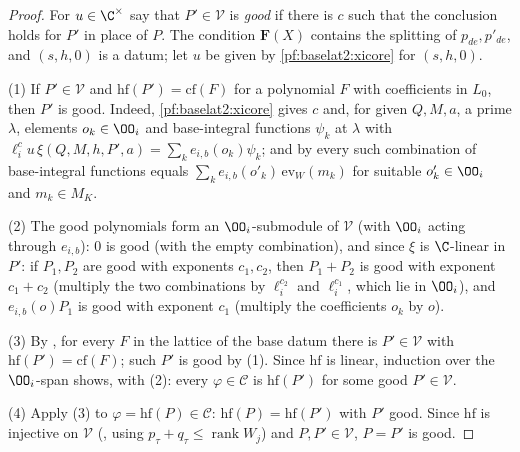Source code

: \begin{proof}
For $u\in\C^\times$ say that $P'\in\mathcal V$ is \emph{good} if there is $c$ such that the conclusion holds for $P'$ in place of
$P$. The condition $\mathbf F(X)$ contains the splitting of $p_{de},p'_{de}$, and $(s,h,0)$ is a datum; let $u$ be given
by \cref{pf:baselat2:xicore} for $(s,h,0)$.

(1) If $P'\in\mathcal V$ and $\mathrm{hf}(P')=\mathrm{cf}(F)$ for a polynomial $F$ with coefficients in $L_0$, then $P'$ is good.
Indeed, \cref{pf:baselat2:xicore} gives $c$ and, for given $Q,M,a$, a prime $\lambda$, elements $o_k\in\OO_i$ and
base-integral functions $\psi_k$ at $\lambda$ with $\ell_i^cu\,\xi(Q,M,h,P',a)=\sum_ke_{i,b}(o_k)\psi_k$; and by
 every such combination of base-integral functions
equals $\sum_ke_{i,b}(o'_k)\,\mathrm{ev}_W(m_k)$ for suitable $o'_k\in\OO_i$ and $m_k\in M_K$.

(2) The good polynomials form an $\OO_i$-submodule of $\mathcal V$ (with $\OO_i$ acting through $e_{i,b}$): $0$ is good (with
the empty combination), and since $\xi$ is $\C$-linear in $P'$: if $P_1,P_2$ are good with exponents $c_1,c_2$, then
$P_1+P_2$ is good with exponent $c_1+c_2$ (multiply the two combinations by $\ell_i^{c_2}$ and $\ell_i^{c_1}$, which lie in
$\OO_i$), and $e_{i,b}(o)P_1$ is good with exponent $c_1$ (multiply the coefficients $o_k$ by $o$).

(3) By , for every $F$ in the
lattice of the base datum there is $P'\in\mathcal V$ with $\mathrm{hf}(P')=\mathrm{cf}(F)$; such $P'$ is good by (1). Since $\mathrm{hf}$ is linear,
induction over the $\OO_i$-span shows, with (2): every $\varphi\in\mathcal C$ is $\mathrm{hf}(P')$ for some good $P'\in\mathcal V$.

(4) Apply (3) to $\varphi=\mathrm{hf}(P)\in\mathcal C$: $\mathrm{hf}(P)=\mathrm{hf}(P')$ with $P'$ good. Since $\mathrm{hf}$ is injective on $\mathcal V$
(, using $p_\tau+q_\tau\le\operatorname{rank}W_j$) and
$P,P'\in\mathcal V$, $P=P'$ is good.
\end{proof}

Assignment: Leave out all images, then reproduce the entries above exactly.

Answer section:
Source code

: \begin{proof}
For $u\in\C^\times$ say that $P'\in\mathcal V$ is \emph{good} if there is $c$ such that the conclusion holds for $P'$ in place of
$P$. The condition $\mathbf F(X)$ contains the splitting of $p_{de},p'_{de}$, and $(s,h,0)$ is a datum; let $u$ be given
by \cref{pf:baselat2:xicore} for $(s,h,0)$.

(1) If $P'\in\mathcal V$ and $\mathrm{hf}(P')=\mathrm{cf}(F)$ for a polynomial $F$ with coefficients in $L_0$, then $P'$ is good.
Indeed, \cref{pf:baselat2:xicore} gives $c$ and, for given $Q,M,a$, a prime $\lambda$, elements $o_k\in\OO_i$ and
base-integral functions $\psi_k$ at $\lambda$ with $\ell_i^cu\,\xi(Q,M,h,P',a)=\sum_ke_{i,b}(o_k)\psi_k$; and by
 every such combination of base-integral functions
equals $\sum_ke_{i,b}(o'_k)\,\mathrm{ev}_W(m_k)$ for suitable $o'_k\in\OO_i$ and $m_k\in M_K$.

(2) The good polynomials form an $\OO_i$-submodule of $\mathcal V$ (with $\OO_i$ acting through $e_{i,b}$): $0$ is good (with
the empty combination), and since $\xi$ is $\C$-linear in $P'$: if $P_1,P_2$ are good with exponents $c_1,c_2$, then
$P_1+P_2$ is good with exponent $c_1+c_2$ (multiply the two combinations by $\ell_i^{c_2}$ and $\ell_i^{c_1}$, which lie in
$\OO_i$), and $e_{i,b}(o)P_1$ is good with exponent $c_1$ (multiply the coefficients $o_k$ by $o$).

(3) By , for every $F$ in the
lattice of the base datum there is $P'\in\mathcal V$ with $\mathrm{hf}(P')=\mathrm{cf}(F)$; such $P'$ is good by (1). Since $\mathrm{hf}$ is linear,
induction over the $\OO_i$-span shows, with (2): every $\varphi\in\mathcal C$ is $\mathrm{hf}(P')$ for some good $P'\in\mathcal V$.

(4) Apply (3) to $\varphi=\mathrm{hf}(P)\in\mathcal C$: $\mathrm{hf}(P)=\mathrm{hf}(P')$ with $P'$ good. Since $\mathrm{hf}$ is injective on $\mathcal V$
(, using $p_\tau+q_\tau\le\operatorname{rank}W_j$) and
$P,P'\in\mathcal V$, $P=P'$ is good.
\end{proof}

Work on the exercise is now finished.